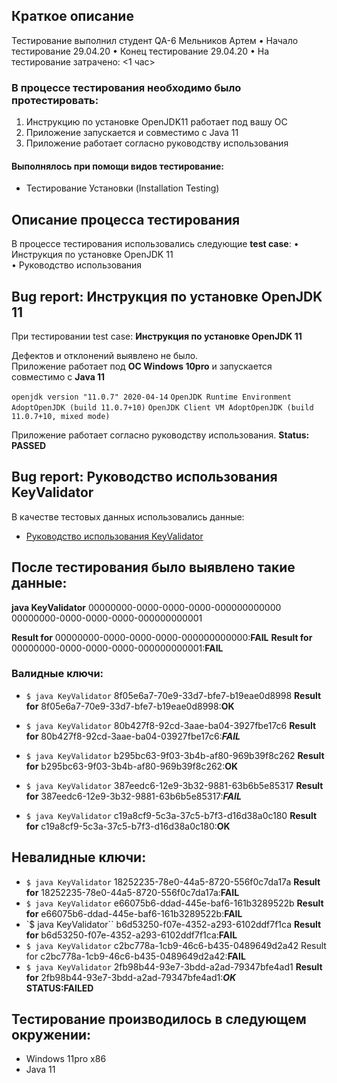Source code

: ## Краткое описание
Тестирование выполнил студент QA-6 Мельников Артем
•  Начало тестирование 29.04.20 
•  Конец тестирование 29.04.20
•  На тестирование затрачено: <1 час>

### В процессе тестирования необходимо было протестировать:
1.  Инструкцию по установке OpenJDK11 работает под вашу ОС
2.  Приложение запускается и совместимо с Java 11
3.  Приложение работает согласно руководству использования
#### Выполнялось при помощи видов тестирование:
* Тестирование Установки (Installation Testing)

## Описание процесса тестирования

В процессе тестирования использовались следующие **test case**:
•  Инструкция по установке OpenJDK 11  
•  Руководство использования               

## Bug report: Инструкция по установке OpenJDK 11
При тестировании test case: 
**Инструкция по установке OpenJDK 11**

Дефектов и отклонений выявлено не было.  
Приложение работает под **OC Windows 10pro** и запускается совместимо с **Java 11**

`openjdk version "11.0.7" 2020-04-14`
`OpenJDK Runtime Environment AdoptOpenJDK (build 11.0.7+10)`
`OpenJDK Client VM AdoptOpenJDK (build 11.0.7+10, mixed mode)`

Приложение работает согласно руководству использования.
**Status: PASSED**

## Bug report: Руководство использования  KeyValidator
В качестве тестовых данных использовались данные:
* [Руководство использования KeyValidator](<https://github.com/netology-code/javaqa-homeworks/blob/master/intro/user-manual.md>)

## После тестирования было выявлено такие данные:

**java KeyValidator** 00000000-0000-0000-0000-000000000000 00000000-0000-0000-0000-000000000001

**Result for** 00000000-0000-0000-0000-000000000000:**FAIL**
**Result for** 00000000-0000-0000-0000-000000000001:**FAIL**
### Валидные ключи:
* `$ java KeyValidator` 8f05e6a7-70e9-33d7-bfe7-b19eae0d8998
**Result for** 8f05e6a7-70e9-33d7-bfe7-b19eae0d8998:**OK**

* `$ java KeyValidator` 80b427f8-92cd-3aae-ba04-3927fbe17c6
**Result for** 80b427f8-92cd-3aae-ba04-03927fbe17c6:***FAIL***

* `$ java KeyValidator` b295bc63-9f03-3b4b-af80-969b39f8c262
**Result for** b295bc63-9f03-3b4b-af80-969b39f8c262:**OK**

* `$ java KeyValidator` 387eedc6-12e9-3b32-9881-63b6b5e85317
**Result for** 387eedc6-12e9-3b32-9881-63b6b5e85317:***FAIL***

* `$ java KeyValidator` c19a8cf9-5c3a-37c5-b7f3-d16d38a0c180
**Result for** c19a8cf9-5c3a-37c5-b7f3-d16d38a0c180:**OK**
## Невалидные ключи:
* `$ java KeyValidator` 18252235-78e0-44a5-8720-556f0c7da17a
**Result for** 18252235-78e0-44a5-8720-556f0c7da17a:**FAIL**
* `$ java KeyValidator` e66075b6-ddad-445e-baf6-161b3289522b
**Result for** e66075b6-ddad-445e-baf6-161b3289522b:**FAIL**
* `$ java KeyValidator`` b6d53250-f07e-4352-a293-6102ddf7f1ca
**Result for** b6d53250-f07e-4352-a293-6102ddf7f1ca:**FAIL**
* `$ java KeyValidator` c2bc778a-1cb9-46c6-b435-0489649d2a42
Result for c2bc778a-1cb9-46c6-b435-0489649d2a42:**FAIL**
* `$ java KeyValidator` 2fb98b44-93e7-3bdd-a2ad-79347bfe4ad1
**Result for** 2fb98b44-93e7-3bdd-a2ad-79347bfe4ad1:***OK***        
**STATUS:FAILED**

## Тестирование производилось в следующем окружении:
* Windows 11pro x86
* Java 11
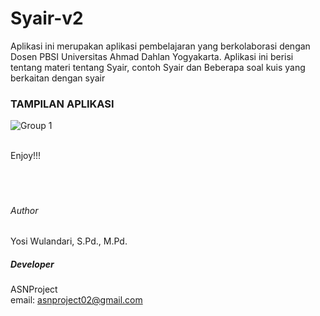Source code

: # Syair-v2

Aplikasi ini merupakan aplikasi pembelajaran yang berkolaborasi dengan Dosen PBSI Universitas Ahmad Dahlan Yogyakarta. Aplikasi ini berisi tentang materi tentang Syair, contoh Syair dan Beberapa soal kuis yang berkaitan dengan syair

### TAMPILAN APLIKASI
![Group 1](https://user-images.githubusercontent.com/49858542/150638125-b0e6c5ad-7d58-4749-8e05-21bccca36583.png)<br/>

<br />
Enjoy!!!
<br />
<br />
<br />
<br />

###### Author<br />
Yosi Wulandari, S.Pd., M.Pd.<br />
##### Developer<br />
ASNProject<br />
email: asnproject02@gmail.com
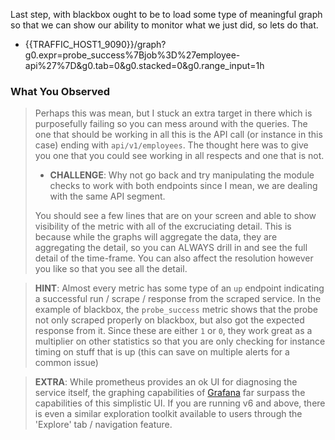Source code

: Last step, with blackbox ought to be to load some type of meaningful graph so that we can show our ability to monitor what we just did, so lets do that.

* {{TRAFFIC_HOST1_9090}}/graph?g0.expr=probe_success%7Bjob%3D%27employee-api%27%7D&g0.tab=0&g0.stacked=0&g0.range_input=1h

### What You Observed

> Perhaps this was mean, but I stuck an extra target in there which is purposefully failing so you can mess around with the queries.  The one that should be working in all this is the API call (or instance in this case) ending with `api/v1/employees`.  The thought here was to give you one that you could see working in all respects and one that is not.  
>
> * **CHALLENGE**: Why not go back and try manipulating the module checks to work with both endpoints since I mean, we are dealing with the same API segment.
>
> You should see a few lines that are on your screen and able to show visibility of the metric with all of the excruciating detail.  This is because while the graphs will aggregate the data, they are aggregating the detail, so you can ALWAYS drill in and see the full detail of the time-frame.  You can also affect the resolution however you like so that you see all the detail.

> **HINT**:
> Almost every metric has some type of an `up` endpoint indicating a successful run / scrape / response from the scraped service.  In the example of blackbox, the `probe_success` metric shows that the probe not only scraped properly on blackbox, but also got the expected response from it.  Since these are either `1` or `0`, they work great as a multiplier on other statistics so that you are only checking for instance timing on stuff that is up (this can save on multiple alerts for a common issue)

> **EXTRA**:
> While prometheus provides an ok UI for diagnosing the service itself, the graphing capabilities of [Grafana](grafana.com) far surpass the capabilities of this simplistic UI.  If you are running v6 and above, there is even a similar exploration toolkit available to users through the 'Explore' tab / navigation feature.
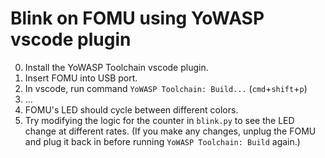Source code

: # Blink on FOMU using YoWASP vscode plugin

0. Install the YoWASP Toolchain vscode plugin.
1. Insert FOMU into USB port.
2. In vscode, run command `YoWASP Toolchain: Build...` (`cmd`+`shift`+`p`)
3. ...
4. FOMU's LED should cycle between different colors.
5. Try modifying the logic for the counter in `blink.py` to see the LED change at different rates.
  (If you make any changes, unplug the FOMU and plug it back in before running `YoWASP Toolchain: Build` again.)
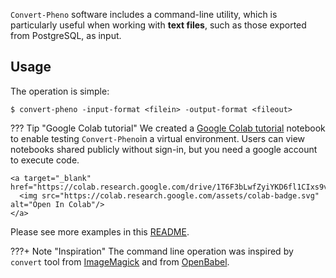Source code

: `Convert-Pheno` software includes a command-line utility, which is particularly useful when working with **text files**, such as those exported from PostgreSQL, as input.

## Usage

The operation is simple:

    $ convert-pheno -input-format <filein> -output-format <fileout>

??? Tip "Google Colab tutorial"
    We created a [Google Colab tutorial](https://colab.research.google.com/drive/1T6F3bLwfZyiYKD6fl1CIxs9vG068RHQ6) notebook to enable testing `Convert-Pheno`in a virtual environment. Users can view notebooks shared publicly without sign-in, but you need a google account to execute code.

    <a target="_blank" href="https://colab.research.google.com/drive/1T6F3bLwfZyiYKD6fl1CIxs9vG068RHQ6">
      <img src="https://colab.research.google.com/assets/colab-badge.svg" alt="Open In Colab"/>
    </a>

Please see more examples in this [README](https://github.com/cnag-biomedical-informatics/convert-pheno#synopsis).

???+ Note "Inspiration"
    The command line operation was inspired by `convert` tool from [ImageMagick](https://imagemagick.org/script/convert.php) and from [OpenBabel](https://openbabel.org/wiki/Main_Page).
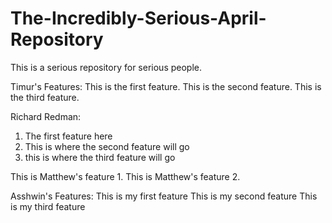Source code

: # The-Incredibly-Serious-April-Repository
This is a serious repository for serious people.

Timur's Features:
This is the first feature.
This is the second feature.
This is the third feature.

Richard Redman:
1. The first feature here
2. This is where the second feature will go
3. this is where the third feature will go

This is Matthew's feature 1.
This is Matthew's feature 2.

Asshwin's Features:
This is my first feature
This is my second feature
This is my third feature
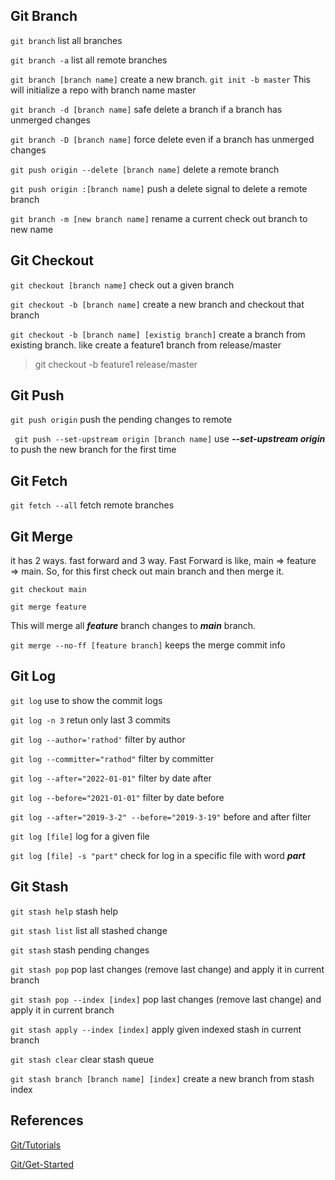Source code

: ## Git Branch

``git branch`` list all branches

``git branch -a`` list all remote branches

``git branch [branch name]`` create a new branch.  ``git init -b master`` This will initialize a repo with branch name master

``git branch -d [branch name]`` safe delete a branch if a branch has unmerged changes

``git branch -D [branch name]`` force delete even if a branch has unmerged changes

``git push origin --delete [branch name]`` delete a remote branch

``git push origin :[branch name]`` push a delete signal to delete a remote branch

``git branch -m [new branch name]`` rename a current check out branch to new name


## Git Checkout

``git checkout [branch name]`` check out a given branch

``git checkout -b [branch name]`` create a new branch and checkout that branch

``git checkout -b [branch name] [existig branch]`` create a branch from existing branch. like create a feature1 branch from release/master

> git checkout -b feature1 release/master


## Git Push

``git push origin`` push the pending changes to remote

`` git push --set-upstream origin [branch name]`` use ***--set-upstream origin*** to push the new branch for the first time

## Git Fetch

``git fetch --all`` fetch remote branches

## Git Merge

it has 2 ways. fast forward and 3 way. Fast Forward is like, main => feature => main. So, for this first check out main branch and then merge it.

``git checkout main``

``git merge feature`` 

This will merge all ***feature*** branch changes to ***main*** branch.

``git merge --no-ff [feature branch]`` keeps the merge commit info 

## Git Log
``git log`` use to show the commit logs

``git log -n 3`` retun only last 3 commits

``git log --author='rathod'`` filter by author

``git log --committer="rathod"`` filter by committer

``git log --after="2022-01-01"`` filter by date after

``git log --before="2021-01-01"`` filter by date before

``git log --after="2019-3-2" --before="2019-3-19"`` before and after filter

``git log [file]`` log for a given file

``git log [file] -s "part"`` check for log in a specific file with word ***part***

## Git Stash
``git stash help`` stash help

``git stash list`` list all stashed change

``git stash`` stash pending changes

``git stash pop`` pop last changes (remove last change) and apply it in current branch

``git stash pop --index [index]`` pop last changes (remove last change) and apply it in current branch

``git stash apply --index [index]`` apply given indexed stash in current branch

``git stash clear`` clear stash queue

``git stash branch [branch name] [index]`` create a new branch from stash index


## References

[Git/Tutorials](https://www.atlassian.com/git/tutorials/using-branches)

[Git/Get-Started](https://docs.github.com/en/get-started/importing-your-projects-to-github/importing-source-code-to-github/adding-an-existing-project-to-github-using-the-command-line)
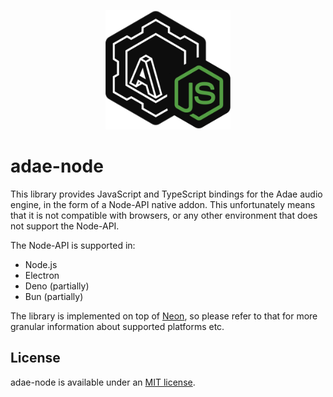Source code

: <p align="center">
    <img width="200" src="./resources/AdaeNode.svg" alt="adae-node icon">
</p>

# adae-node

This library provides JavaScript and TypeScript bindings for the Adae audio engine, in the form of a Node-API native addon.
This unfortunately means that it is not compatible with browsers, or any other environment that does not support the Node-API.

The Node-API is supported in:

-   Node.js
-   Electron
-   Deno (partially)
-   Bun (partially)

The library is implemented on top of [Neon](https://github.com/neon-bindings/neon#readme), so please refer to that for more granular information about supported platforms etc.

## License

adae-node is available under an [MIT license](./LICENSE).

§ REQUIRED ACTION:
Please give again, exactly and only, the lines from the top of the listing above through the line that has "### В процессе", with pictures left out.

§ ANSWER BOX:
Source code

: ## Краткое описание
Тестирование выполнил студент QA-6 Мельников Артем
•  Начало тестирование 29.04.20 
•  Конец тестирование 29.04.20
•  На тестирование затрачено: <1 час>

### В процессе тестирования необходимо было протестировать:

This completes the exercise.